Minggu, 27 Juli 2025

Perseteruan Abadi-Mahathir Mohamad dan Anwar Ibrahim

Hubungan antara Mahathir Mohamad dan Anwar Ibrahim adalah salah satu dinamika politik paling kompleks dan berdampak dalam sejarah Malaysia. Dari kolaborator dekat hingga musuh bebuyutan, dan kemudian sekutu sementara, kisah mereka mencerminkan pasang surut kekuasaan, ideologi, dan ambisi pribadi.

Awalnya, Anwar Ibrahim adalah anak didik Mahathir yang paling menonjol. Mahathir, yang kala itu menjabat sebagai Perdana Menteri Malaysia, membawa Anwar ke dalam UMNO (United Malays National Organisation) pada tahun 1982. Dengan cepat Anwar naik pangkat, memegang beberapa jabatan menteri penting, termasuk Menteri Pendidikan dan Menteri Keuangan. Puncaknya, pada tahun 1993, Anwar diangkat sebagai Wakil Perdana Menteri, diposisikan sebagai penerus Mahathir yang jelas. Keduanya digambarkan sebagai duet yang solid, memimpin Malaysia melalui periode pertumbuhan ekonomi yang pesat dan modernisasi.

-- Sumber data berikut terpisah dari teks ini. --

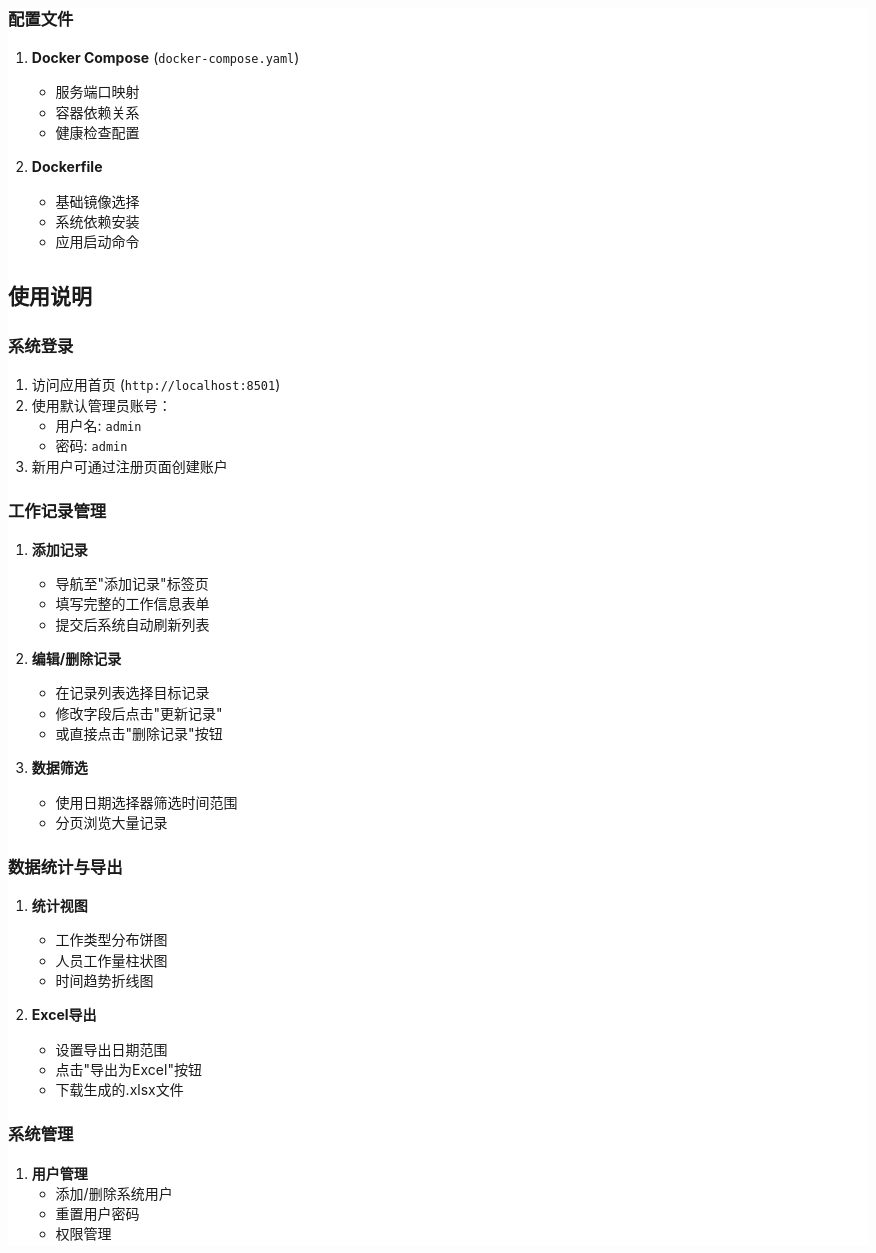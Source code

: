 ### 配置文件
1. **Docker Compose** (`docker-compose.yaml`)
   - 服务端口映射
   - 容器依赖关系
   - 健康检查配置
   
2. **Dockerfile**
   - 基础镜像选择
   - 系统依赖安装
   - 应用启动命令

## 使用说明

### 系统登录
1. 访问应用首页 (`http://localhost:8501`)
2. 使用默认管理员账号：
   - 用户名: `admin`
   - 密码: `admin`
3. 新用户可通过注册页面创建账户

### 工作记录管理
1. **添加记录**
   - 导航至"添加记录"标签页
   - 填写完整的工作信息表单
   - 提交后系统自动刷新列表

2. **编辑/删除记录**
   - 在记录列表选择目标记录
   - 修改字段后点击"更新记录"
   - 或直接点击"删除记录"按钮

3. **数据筛选**
   - 使用日期选择器筛选时间范围
   - 分页浏览大量记录

### 数据统计与导出
1. **统计视图**
   - 工作类型分布饼图
   - 人员工作量柱状图
   - 时间趋势折线图
   
2. **Excel导出**
   - 设置导出日期范围
   - 点击"导出为Excel"按钮
   - 下载生成的.xlsx文件

### 系统管理
1. **用户管理**
   - 添加/删除系统用户
   - 重置用户密码
   - 权限管理
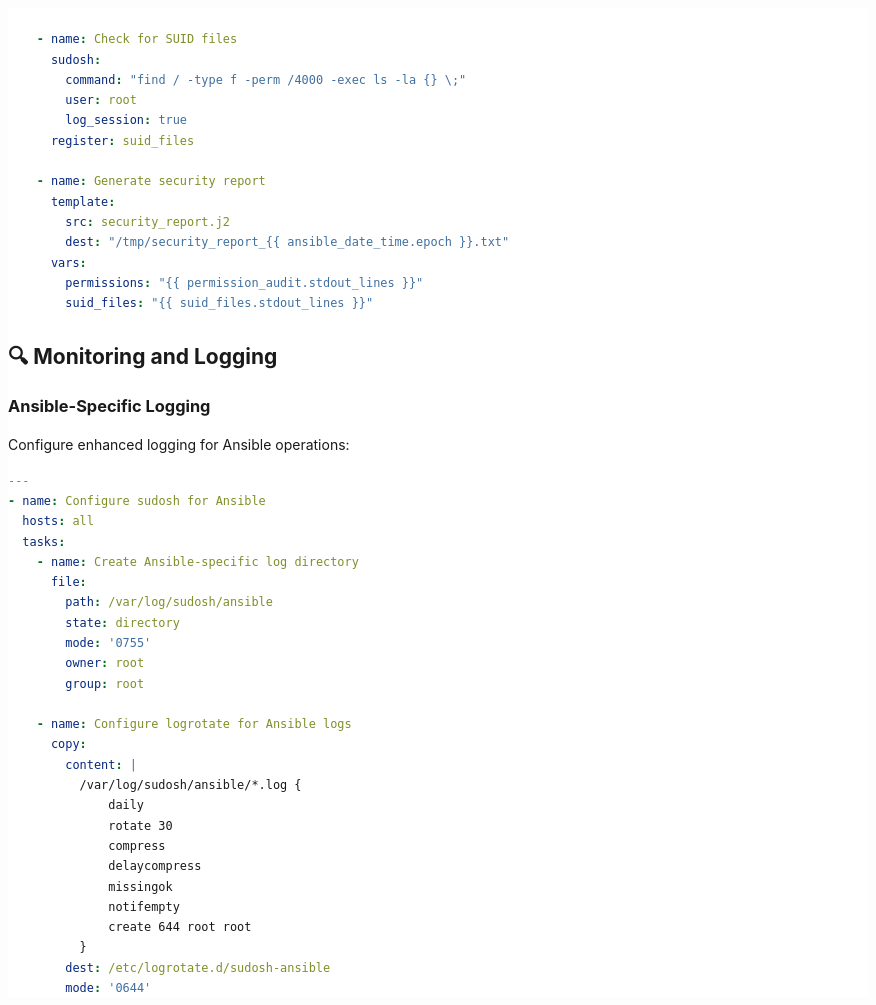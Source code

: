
 ```yaml
    
    - name: Check for SUID files
      sudosh:
        command: "find / -type f -perm /4000 -exec ls -la {} \;"
        user: root
        log_session: true
      register: suid_files
    
    - name: Generate security report
      template:
        src: security_report.j2
        dest: "/tmp/security_report_{{ ansible_date_time.epoch }}.txt"
      vars:
        permissions: "{{ permission_audit.stdout_lines }}"
        suid_files: "{{ suid_files.stdout_lines }}"
```

## 🔍 Monitoring and Logging

### Ansible-Specific Logging

Configure enhanced logging for Ansible operations:

```yaml
---
- name: Configure sudosh for Ansible
  hosts: all
  tasks:
    - name: Create Ansible-specific log directory
      file:
        path: /var/log/sudosh/ansible
        state: directory
        mode: '0755'
        owner: root
        group: root
    
    - name: Configure logrotate for Ansible logs
      copy:
        content: |
          /var/log/sudosh/ansible/*.log {
              daily
              rotate 30
              compress
              delaycompress
              missingok
              notifempty
              create 644 root root
          }
        dest: /etc/logrotate.d/sudosh-ansible
        mode: '0644'
```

Namun, keretakan mulai muncul seiring waktu. Krisis Keuangan Asia pada tahun 1997-1998 menjadi titik balik krusial. Mahathir memilih pendekatan yang berbeda dalam menangani krisis, menolak saran IMF dan menerapkan kontrol modal. Anwar, di sisi lain, yang saat itu menjabat Menteri Keuangan, menganjurkan kebijakan yang lebih konvensional dan sesuai dengan rekomendasi IMF. Perbedaan pandangan ini memicu ketegangan yang mendalam.

Ketika Mahathir Memenjarakan Anwar Ibrahim.

Pada September 1998, Mahathir memecat Anwar dari semua jabatan pemerintahan dan dari UMNO. Tak lama setelah itu, Anwar ditangkap dan didakwa dengan tuduhan korupsi dan sodomi. Penangkapan dan persidangan Anwar memicu gelombang protes massal yang dikenal sebagai gerakan "Reformasi". Banyak pendukung Anwar percaya bahwa tuduhan tersebut bermotif politik dan bertujuan untuk menyingkirkannya sebagai saingan Mahathir. Anwar kemudian dihukum dan dipenjara, menandai akhir dari kemitraan politik mereka dan awal dari perseteruan pribadi yang sengit.

Selama hampir dua dekade berikutnya, Mahathir tetap berkuasa, sementara Anwar mendekam di penjara atau menghadapi larangan politik. Namun, roda politik berputar. Pada tahun 2016, Mahathir, yang telah pensiun dan kemudian keluar dari UMNO, membuat langkah mengejutkan dengan bersekutu dengan oposisi, termasuk partai yang didirikan oleh Anwar, Parti Keadilan Rakyat (PKR). Koalisi ini, Pakatan Harapan (PH), dibentuk dengan tujuan menggulingkan pemerintahan Barisan Nasional yang telah lama berkuasa.

Bersama Menggulingkan Lawan.

Dalam Pemilihan Umum ke-14 pada tahun 2018, Mahathir dan Anwar, dengan Anwar yang masih di penjara tetapi diberi pengampunan kerajaan jika PH menang, berhasil menciptakan sejarah. PH memenangkan pemilu, mengakhiri dominasi Barisan Nasional selama enam dekade. Mahathir kembali menjadi Perdana Menteri, dan berjanji untuk menyerahkan tongkat estafet kepada Anwar setelah masa transisi. Namun, janji ini tidak pernah sepenuhnya terwujud. Ketegangan kembali muncul di antara faksi-faksi dalam koalisi, yang akhirnya menyebabkan runtuhnya pemerintahan PH pada awal tahun 2020 dan membuka babak baru ketidakpastian politik di Malaysia.

Perseteruan antara Mahathir dan Anwar adalah kisah tentang dua tokoh politik raksasa yang, meskipun memiliki visi yang berbeda, telah secara fundamental membentuk lanskap politik Malaysia. Hubungan mereka, penuh dengan pasang surut dan intrik, terus menjadi subjek analisis dan diskusi di kalangan pengamat politik.